Federal Reserve Chairman Ben S. Bernanke recently shared his views about sharing global wealth [“Fed Chief Backs Global-Wealth Sharing,” by Nell Henderson, Washington Post, 26 August 2006]. In a speech delivered in Jackson Hole, WY, at a conference on “The New Economic Geography,” which focused on “ongoing shifts in the location of economic activity and growth around the world,” Bernanke indicated “political and technological changes are likely to keep spurring global economic integration — the growing exchange of goods, capital, workers and ideas around the world.”

Since this is the position I have consistently promoted, I found Bernanke’s views interesting. His Wyoming audience included academics, central bankers, and analysts and he told them that global integration “creates the potential to elevate living standards and lower poverty, but also the likelihood of resistance by groups or nations that feel threatened by change.”

“The challenge for policymakers is to ensure that the benefits of global economic integration are sufficiently widely shared,” Bernanke said. “The effort is well worth making, as the potential benefits of increased global economic integration are large indeed.” He did not propose specific policies to counter efforts to restrict trade, but suggested as one general example the need to retrain people who have lost jobs because of globalization.

Bernanke noted that although global economic integration has ebbed and flowed it has, over time, remained on a consistent vector.

“The process of global economic integration has been going on for thousands of years,” he said, citing technologies and political systems that fostered increased trade during the Roman Empire, through the voyages of discovery in the 15th century, through the rise of railroads and steam power in the 19th century, and through the advance of telecommunications and global trade agreements in recent years. “The scale and pace of the current episode is unprecedented,” Bernanke said.

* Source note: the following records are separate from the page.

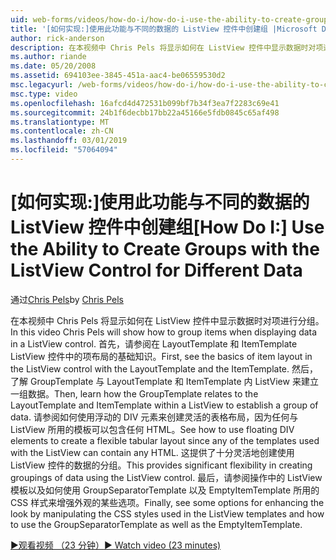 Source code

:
 ```yaml
---
uid: web-forms/videos/how-do-i/how-do-i-use-the-ability-to-create-groups-with-the-listview-control-for-different-data
title: '[如何实现:]使用此功能与不同的数据的 ListView 控件中创建组 |Microsoft Docs'
author: rick-anderson
description: 在本视频中 Chris Pels 将显示如何在 ListView 控件中显示数据时对项进行分组。 首先，请参阅在 ListView 控制项布局的基础知识...
ms.author: riande
ms.date: 05/20/2008
ms.assetid: 694103ee-3845-451a-aac4-be06559530d2
msc.legacyurl: /web-forms/videos/how-do-i/how-do-i-use-the-ability-to-create-groups-with-the-listview-control-for-different-data
msc.type: video
ms.openlocfilehash: 16afcd4d472531b099bf7b34f3ea7f2283c69e41
ms.sourcegitcommit: 24b1f6decbb17bb22a45166e5fdb0845c65af498
ms.translationtype: MT
ms.contentlocale: zh-CN
ms.lasthandoff: 03/01/2019
ms.locfileid: "57064094"
---
```

<a name="how-do-i-use-the-ability-to-create-groups-with-the-listview-control-for-different-data"></a><span data-ttu-id="a32df-104">[如何实现:]使用此功能与不同的数据的 ListView 控件中创建组</span><span class="sxs-lookup"><span data-stu-id="a32df-104">[How Do I:] Use the Ability to Create Groups with the ListView Control for Different Data</span></span>
====================
<span data-ttu-id="a32df-105">通过[Chris Pels](https://twitter.com/chrispels)</span><span class="sxs-lookup"><span data-stu-id="a32df-105">by [Chris Pels](https://twitter.com/chrispels)</span></span>

<span data-ttu-id="a32df-106">在本视频中 Chris Pels 将显示如何在 ListView 控件中显示数据时对项进行分组。</span><span class="sxs-lookup"><span data-stu-id="a32df-106">In this video Chris Pels will show how to group items when displaying data in a ListView control.</span></span> <span data-ttu-id="a32df-107">首先，请参阅在 LayoutTemplate 和 ItemTemplate ListView 控件中的项布局的基础知识。</span><span class="sxs-lookup"><span data-stu-id="a32df-107">First, see the basics of item layout in the ListView control with the LayoutTemplate and the ItemTemplate.</span></span> <span data-ttu-id="a32df-108">然后，了解 GroupTemplate 与 LayoutTemplate 和 ItemTemplate 内 ListView 来建立一组数据。</span><span class="sxs-lookup"><span data-stu-id="a32df-108">Then, learn how the GroupTemplate relates to the LayoutTemplate and ItemTemplate within a ListView to establish a group of data.</span></span> <span data-ttu-id="a32df-109">请参阅如何使用浮动的 DIV 元素来创建灵活的表格布局，因为任何与 ListView 所用的模板可以包含任何 HTML。</span><span class="sxs-lookup"><span data-stu-id="a32df-109">See how to use floating DIV elements to create a flexible tabular layout since any of the templates used with the ListView can contain any HTML.</span></span> <span data-ttu-id="a32df-110">这提供了十分灵活地创建使用 ListView 控件的数据的分组。</span><span class="sxs-lookup"><span data-stu-id="a32df-110">This provides significant flexibility in creating groupings of data using the ListView control.</span></span> <span data-ttu-id="a32df-111">最后，请参阅操作中的 ListView 模板以及如何使用 GroupSeparatorTemplate 以及 EmptyItemTemplate 所用的 CSS 样式来增强外观的某些选项。</span><span class="sxs-lookup"><span data-stu-id="a32df-111">Finally, see some options for enhancing the look by manipulating the CSS styles used in the ListView templates and how to use the GroupSeparatorTemplate as well as the EmptyItemTemplate.</span></span>

[<span data-ttu-id="a32df-112">&#9654;观看视频 （23 分钟）</span><span class="sxs-lookup"><span data-stu-id="a32df-112">&#9654; Watch video (23 minutes)</span></span>](https://channel9.msdn.com/Blogs/ASP-NET-Site-Videos/how-do-i-use-the-ability-to-create-groups-with-the-listview-control-for-different-data)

For example, he said, global exports of goods account for more than 20 percent of world economic output, compared with about 8 percent in 1913 and less than 15 percent in 1990. Moreover, recent political changes have led China, India and former Soviet bloc countries to become more fully integrated into the world economy, meaning most of the world’s population is now participating in a globalized marketplace, he added. “There are no historical antecedents for this development,” Bernanke said.

I wish the Fed Chief had been a bit more prescriptive in his address. Lauding the benefits of globalization is not enough. People want a pragmatic, systematic plan for helping bring the developing world out of poverty. Bernanke offered no such course. He did indicate that globalization’s dark side included job losses as manufacturing moved around the globe, environmental challenges as emerging economies try to move from agricultural to manufacturing on the cheap, and fear that globalization will overwhelm local cultures.

When promoting our Development-in-a-Box concept, I have tried to show how that approach is both practical and achieveable. It involves all stakeholders from governments to corporations to non-profit groups to citizens. While the concept is focused on bringing failed states up to some minimum acceptable standards that will help them attract foreign direct investment, I have also tried to show how such an approach can be used in almost any post-crisis situation.  Dealing with globalization’s “dark” side is a bit more problematic because many of those impacted are not in failed states but in developed states. Bernanke noted that education and training are part of the solution for dealing with these challenges, but many countries, including the U.S., seem unwilling to make the kind of commitment to education that is required to create tomorrow’s workforce so that the negative impacts of globalization can be mitigated.

While I may be disappointed in Bernanke’s initial comments, I’m heartened that he has broached the subject at all.